A raft of thorny issues including market access and trade barriers makes it very unlikely that 16 Asia-Pacific countries can hammer out a proposed economic “partnership” by the end of 2016.
The week-long 13th round of negotiations to create a Regional Comprehensive Economic Partnership (RCEP), under way in Auckland, New Zealand, ends on Saturday. The talks kicked off in 2013.
The original aim had been to wrap up by the end of 2015 a trade deal that involves a total population of more than 3 billion and annual trade volume of over $17 trillion.
But there’s no sign of progress that would produce even by this December a pact acceptable to the 10 governments in the Association of Southeast Asian Nations (ASEAN) plus China, Japan, South Korea, India, Australia and New Zealand.
“This is a very complex negotiation,” said New Zealand chief trade negotiator Mark Trainor, noting that the countries involved range from some of the world’s least developed to some of the richest.
“It is a difficult process to bring it in to land, given those complexities,” he said on Friday.
Stephen Jacobi, director of the New Zealand International Business Forum, said while negotiators are working to an end-year deadline, it is “difficult to see how they’ll pull all the pieces together in time.”
Deborah Elms, executive director of the private Singapore-based Asian Trade Centre, said progress wasn’t anywhere near enough for a 2016 deal.
“If we are just talking about some countries making adjustments to initial offers we are not ready to close. We are not in that ballpark,” she said.
In addition to trade, intellectual property provisions are also an issue. Medecins Sans Frontieres warns that India will be negatively impacted if some intellectual property provisions are included as access to affordable medicine could be severely restricted.

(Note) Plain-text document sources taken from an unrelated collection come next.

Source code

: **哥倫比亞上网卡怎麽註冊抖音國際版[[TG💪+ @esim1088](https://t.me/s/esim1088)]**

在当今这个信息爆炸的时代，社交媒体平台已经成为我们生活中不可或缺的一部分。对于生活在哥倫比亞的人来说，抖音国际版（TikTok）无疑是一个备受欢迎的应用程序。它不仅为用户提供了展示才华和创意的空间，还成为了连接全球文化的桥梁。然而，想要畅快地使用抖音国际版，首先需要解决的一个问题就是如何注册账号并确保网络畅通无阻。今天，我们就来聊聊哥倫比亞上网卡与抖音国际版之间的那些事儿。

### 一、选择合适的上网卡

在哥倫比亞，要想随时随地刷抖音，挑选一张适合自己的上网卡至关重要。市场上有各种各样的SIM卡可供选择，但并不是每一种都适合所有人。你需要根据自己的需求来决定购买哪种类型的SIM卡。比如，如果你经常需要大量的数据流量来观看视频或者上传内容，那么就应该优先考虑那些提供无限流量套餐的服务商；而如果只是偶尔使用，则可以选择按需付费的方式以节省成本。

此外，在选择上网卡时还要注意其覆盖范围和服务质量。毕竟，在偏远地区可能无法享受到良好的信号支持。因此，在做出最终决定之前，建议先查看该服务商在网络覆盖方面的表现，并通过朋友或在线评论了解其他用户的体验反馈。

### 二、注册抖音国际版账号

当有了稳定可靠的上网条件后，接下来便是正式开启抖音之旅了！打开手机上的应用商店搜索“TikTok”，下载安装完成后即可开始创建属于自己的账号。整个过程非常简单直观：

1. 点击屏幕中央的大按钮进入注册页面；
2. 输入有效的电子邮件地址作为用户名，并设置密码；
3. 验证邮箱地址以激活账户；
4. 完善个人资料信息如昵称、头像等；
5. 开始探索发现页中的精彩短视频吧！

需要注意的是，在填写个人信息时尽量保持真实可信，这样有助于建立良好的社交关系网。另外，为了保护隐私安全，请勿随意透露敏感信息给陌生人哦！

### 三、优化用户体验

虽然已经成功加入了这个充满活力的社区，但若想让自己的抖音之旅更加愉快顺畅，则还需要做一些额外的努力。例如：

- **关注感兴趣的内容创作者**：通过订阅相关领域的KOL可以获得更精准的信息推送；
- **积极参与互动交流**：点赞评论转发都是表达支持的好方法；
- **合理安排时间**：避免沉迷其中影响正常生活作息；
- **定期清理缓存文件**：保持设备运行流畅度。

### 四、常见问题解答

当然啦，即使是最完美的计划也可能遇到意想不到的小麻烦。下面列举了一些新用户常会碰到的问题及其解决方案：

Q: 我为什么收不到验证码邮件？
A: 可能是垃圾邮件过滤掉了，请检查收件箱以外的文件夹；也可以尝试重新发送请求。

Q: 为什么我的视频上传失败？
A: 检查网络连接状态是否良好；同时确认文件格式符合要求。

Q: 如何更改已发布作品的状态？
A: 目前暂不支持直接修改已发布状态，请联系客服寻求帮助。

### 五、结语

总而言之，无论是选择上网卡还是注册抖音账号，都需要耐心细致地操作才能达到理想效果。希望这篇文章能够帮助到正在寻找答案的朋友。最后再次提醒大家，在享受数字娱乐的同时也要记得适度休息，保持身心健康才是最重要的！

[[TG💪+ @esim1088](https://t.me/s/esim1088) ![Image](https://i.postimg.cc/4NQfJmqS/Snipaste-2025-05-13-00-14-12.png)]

New Zealand Trade Minister Todd McClay told Reuters there could be an agreement by year-end but the “challenge will be the quality of the outcome, the quality of the deal”.
He said New Zealand is not “willing to forego a high quality outcome for an issue of timing.”
China and India, not in the unratified Trans-Pacific Partnership agreement, have been keen to help create RCEP.
He Ping, a trade expert at Fudan University in Shanghai, said the New Zealand meeting should have marked the “final sprint” toward a deal but “right now it seems it is hard to get that sense of urgency with RCEP.”